Desmond pareceu desamparado. Seus olhos esqueceram de piscar. Sua cabeça despencou sobre suas mãos, que se enredaram em seus cabelos. Os cotovelos apoiaram-se nos seus joelhos. Ele permaneceu assim por alguns instantes.
“Por que... você... não disse isso ANTES?”, perguntou Randal, transtornado.
“Porque eu não conhecia vocês, achei que poderia colocá-los em risco ainda mais do que já estavam se vocês soubessem essas informações. Agora vejo que foi um erro, que eu deveria tê-los informado o mais rápido possível.” . Thaal respondeu de forma calma, mas demonstrava algum arrependimento na voz. Entendia que o erro poderia ter um preço muito alto a ser pago, e a responsabilidade seria dele.
“Culto do Dragão... em atividade... é simplesmente inacreditável...”, repetia Desmond, em tom baixo.
“Fui capturado pois suspeitaram de mim. Estava ali embaixo havia pouco quando vocês me encontraram. Nem tinha tido a chance de curar meus ferimentos. Me disseram que... eu era puro demais. Que seria usado em sacrifício, em um ritual de invocação. ” .
“Isso explica tudo... exceto a participação de Phidain. Mas agora isso já não importa mais. Eles levaram os Amlugnehtar. O culto levou todos eles. Só pode ter sido por vingança.”, ponderou Desmond. Suas feições eram do mais profundo desespero, e ele parecia se sentir absolutamente sem rumo. “Invocação... será que tentarão trazer Tiamat mais uma vez? Não pode ser... eles não tem mais contingente para isso... não pode ser, não pode ser...”
“Podemos tentar concluir a missão de Thaal, conseguir mais informações e resgatar todos aqueles que foram levados.”, disse Siana, doce mas firmemente. “É a única coisa que podemos tentar fazer agora.”
“Menina... se eles levaram quatro pessoas como Nyx, Phalos, Sonam e Orsin além de centenas de outras, o que lhe faz acreditar que uma criança como você pode fazer a diferença? Nós estamos acabados, eles estão perdidos para sempre.”, disse Desmond. Algumas lágrimas começaram a se juntar nos cantos das pálpebras.

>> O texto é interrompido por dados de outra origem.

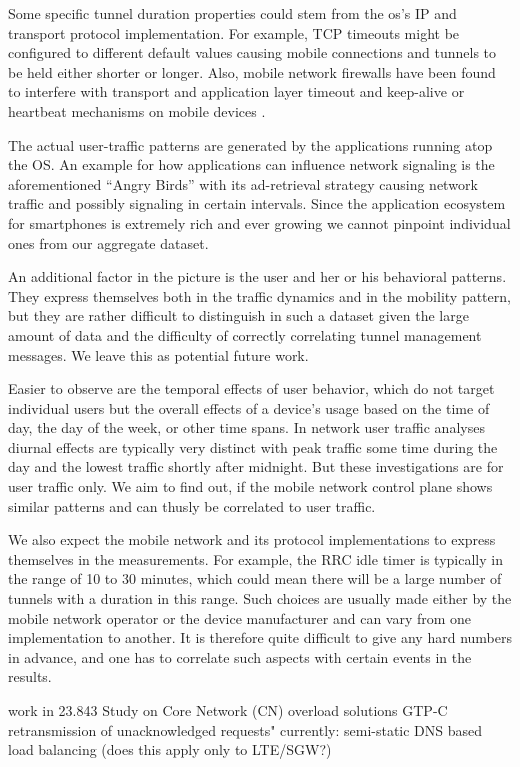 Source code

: Some specific tunnel duration properties could stem from the \gls{os}'s IP and transport protocol implementation. For example, TCP timeouts might be configured to different default values causing mobile connections and tunnels to be held either shorter or longer. Also, mobile network firewalls have been found to interfere with transport and application layer timeout and keep-alive or heartbeat mechanisms on mobile devices \cite{sigcomm11middleboxes}.

The actual user-traffic patterns are generated by the applications running atop the OS. An example for how applications can influence network signaling is the aforementioned ``Angry Birds'' with its ad-retrieval strategy causing network traffic and possibly signaling in certain intervals. Since the application ecosystem for smartphones is extremely rich and ever growing we cannot pinpoint individual ones from our aggregate dataset.

An additional factor in the picture is the user and her or his behavioral patterns. They express themselves both in the traffic dynamics and in the mobility pattern, but they are rather difficult to distinguish in such a dataset given the large amount of data and the difficulty of correctly correlating tunnel management messages. We leave this as potential future work.

Easier to observe are the temporal effects of user behavior, which do not target individual users but the overall effects of a device's usage based on the time of day, the day of the week, or other time spans. In network user traffic analyses diurnal effects are typically very distinct with peak traffic some time during the day and the lowest traffic shortly after midnight. But these investigations are for user traffic only. We aim to find out, if the mobile network control plane shows similar patterns and can thusly be correlated to user traffic.

We also expect the mobile network and its protocol implementations to express themselves in the measurements. For example, the \gls{RRC} idle timer is typically in the range of 10 to 30 minutes, which could mean there will be a large number of tunnels with a duration in this range. Such choices are usually made either by the mobile network operator or the device manufacturer and can vary from one implementation to another. It is therefore quite difficult to give any hard numbers in advance, and one has to correlate such aspects with certain events in the results.


work in 23.843 \cite{3gpp.23.843} Study on Core Network (CN) overload solutions
GTP-C retransmission of unacknowledged requests"
currently: semi-static DNS based load balancing (does this apply only to LTE/SGW?)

“Se não fizermos nada, certamente eles vencerão. Temos que tentar, ao menos uma vez”, disse Siana. “Veja por este lado: eles não sabem ainda que sabemos sobre eles.”
“Só concordo com você, mocinha, porque não tenho mais nenhuma opção. Acho que somos a única esperança de encontrar os Amlugnehtar, as outras pessoas e... parar o Culto do Dragão... mais uma vez. Só não tenho nem ideia de como começar.”, disse Desmond, limpando duas lágrimas.
“Podemos começar ouvindo tudo o que Thaal tem para nos dizer.”, disse Askáth. Olhou diretamente para os olhos amarelados do aasimar, tentando encontrar alguma forma de conseguirem trabalhar juntos em algo tão complexo e perigoso. Decidiu que não havia escolha e que a partir daquele momento, eles estavam unidos, pela guerra e pelo sangue.
Eles se levantaram, se puseram em círculo e Thaal  iniciou o discurso com o resto dos detalhes que havia recebido de seu mestre.